Records for this exercise:
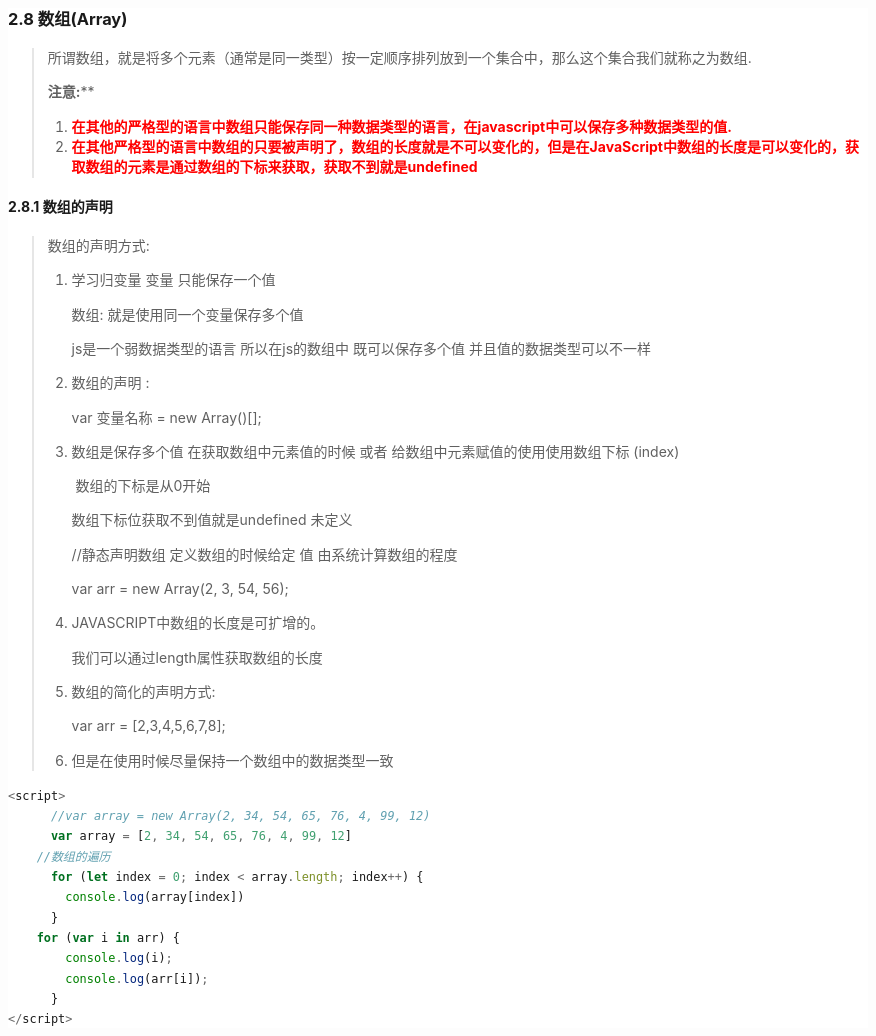 ### 2.8 数组(Array)

> 所谓数组，就是将多个元素（通常是同一类型）按一定顺序排列放到一个集合中，那么这个集合我们就称之为数组.
>
> **注意:****
>
> 1. <font style='color:red;'>**在其他的严格型的语言中数组只能保存同一种数据类型的语言，在javascript中可以保存多种数据类型的值.**</font>
> 2. <font style="color:red;">**在其他严格型的语言中数组的只要被声明了，数组的长度就是不可以变化的，但是在JavaScript中数组的长度是可以变化的，获取数组的元素是通过数组的下标来获取，获取不到就是undefined** </font>

#### 2.8.1 数组的声明

> 数组的声明方式:
>
> 1. 学习归变量 变量 只能保存一个值 
>
>       数组: 就是使用同一个变量保存多个值
>
>       js是一个弱数据类型的语言 所以在js的数组中 既可以保存多个值 并且值的数据类型可以不一样
>
> 2. 数组的声明 : 
>
>       var 变量名称 = new Array()[];
>
> 3. 数组是保存多个值 在获取数组中元素值的时候 或者 给数组中元素赋值的使用使用数组下标 (index)
>
>    ​    数组的下标是从0开始
>
>       数组下标位获取不到值就是undefined 未定义
>
>       //静态声明数组 定义数组的时候给定 值 由系统计算数组的程度
>
>       var arr = new Array(2, 3, 54, 56);
>
> 4. JAVASCRIPT中数组的长度是可扩增的。
>
>       我们可以通过length属性获取数组的长度
>
> 5. 数组的简化的声明方式: 
>
>       var arr = [2,3,4,5,6,7,8];
>
> 6. 但是在使用时候尽量保持一个数组中的数据类型一致

```javascript
<script>
      //var array = new Array(2, 34, 54, 65, 76, 4, 99, 12)
      var array = [2, 34, 54, 65, 76, 4, 99, 12]
	//数组的遍历
      for (let index = 0; index < array.length; index++) {
        console.log(array[index])
      }
 	for (var i in arr) {
        console.log(i);
        console.log(arr[i]);
      }
</script>
```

Task statement: Each line above where the word "style" occurs should be returned in full.

Result:
> 1. <font style='color:red;'>**在其他的严格型的语言中数组只能保存同一种数据类型的语言，在javascript中可以保存多种数据类型的值.**</font>
> 2. <font style="color:red;">**在其他严格型的语言中数组的只要被声明了，数组的长度就是不可以变化的，但是在JavaScript中数组的长度是可以变化的，获取数组的元素是通过数组的下标来获取，获取不到就是undefined** </font>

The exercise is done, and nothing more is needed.